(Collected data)
++++++++++++++++++++
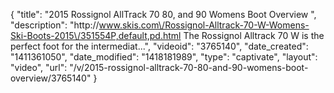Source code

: {
    "title": "2015 Rossignol AllTrack 70  80, and 90 Womens Boot Overview ",
    "description": "http:\/\/www.skis.com\/Rossignol-Alltrack-70-W-Womens-Ski-Boots-2015\/351554P,default,pd.html The Rossignol Alltrack 70 W is the perfect foot for the intermediat...",
    "videoid": "3765140",
    "date_created": "1411361050",
    "date_modified": "1418181989",
    "type": "captivate",
    "layout": "video",
    "url": "\/v\/2015-rossignol-alltrack-70-80-and-90-womens-boot-overview\/3765140"
}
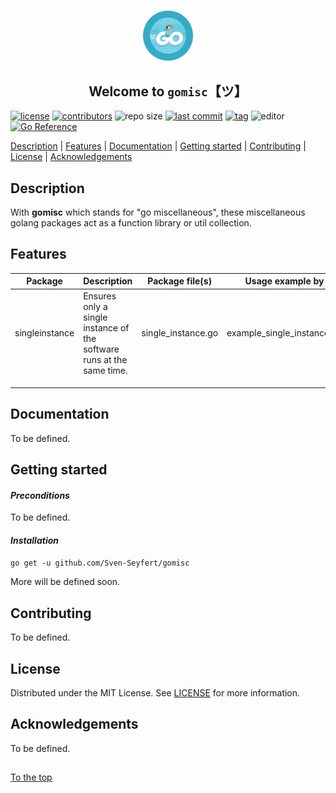 #####

<p align="center">
    <img src="assets/images/logo.png" width="80" />
    <h2 align="center">Welcome to <code>gomisc</code>【ツ】</h2>
</p>

[![license](https://img.shields.io/badge/license-MIT-ff69b4.svg?style=flat-square&logo=spdx)](https://github.com/Sven-Seyfert/gomisc/blob/master/LICENSE.md)
[![contributors](https://img.shields.io/github/contributors/Sven-Seyfert/gomisc.svg?style=flat-square&logo=github)](https://github.com/Sven-Seyfert/gomisc/graphs/contributors)
![repo size](https://img.shields.io/github/repo-size/Sven-Seyfert/gomisc.svg?style=flat-square&logo=github)
[![last commit](https://img.shields.io/github/last-commit/Sven-Seyfert/gomisc.svg?style=flat-square&logo=github)](https://github.com/Sven-Seyfert/gomisc/commits/master)
[![tag](https://img.shields.io/github/tag/Sven-Seyfert/gomisc.svg?style=flat-square&logo=github)](https://github.com/Sven-Seyfert/gomisc/tags)
![editor](https://img.shields.io/badge/editor-VSCode-blueviolet.svg?style=flat-square&logo=visual-studio-code)
[![Go Reference](https://pkg.go.dev/badge/github.com/Sven-Seyfert/gomisc)](https://pkg.go.dev/github.com/Sven-Seyfert/gomisc)

[Description](#description) | [Features](#features) | [Documentation](#documentation) | [Getting started](#getting-started) | [Contributing](#contributing) | [License](#license) | [Acknowledgements](#acknowledgements)

## Description

With **gomisc** which stands for "go miscellaneous", these miscellaneous golang packages act as a function library or util collection.

## Features

| Package        | Description                                                           | Package file(s)    | Usage example by           |
| ---            | ---                                                                   | ---                | ---                        |
| singleinstance | Ensures only a single instance of the software runs at the same time. | single_instance.go | example_single_instance.go |
|                |                                                                       |                    |                            |
|                |                                                                       |                    |                            |
|                |                                                                       |                    |                            |

## Documentation

To be defined.

## Getting started

#### *Preconditions*

To be defined.

#### *Installation*

`go get -u github.com/Sven-Seyfert/gomisc`

More will be defined soon.

## Contributing

To be defined.

## License

Distributed under the MIT License. See [LICENSE](https://github.com/Sven-Seyfert/gomisc/blob/main/LICENSE.md) for more information.

## Acknowledgements

To be defined.

##

[To the top](#)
++++++++++++++++++++
Where does the word "Features" appear in the records? Copy every line that holds it.

[Description](#description) | [Features](#features) | [Documentation](#documentation) | [Getting started](#getting-started) | [Contributing](#contributing) | [License](#license) | [Acknowledgements](#acknowledgements)
## Features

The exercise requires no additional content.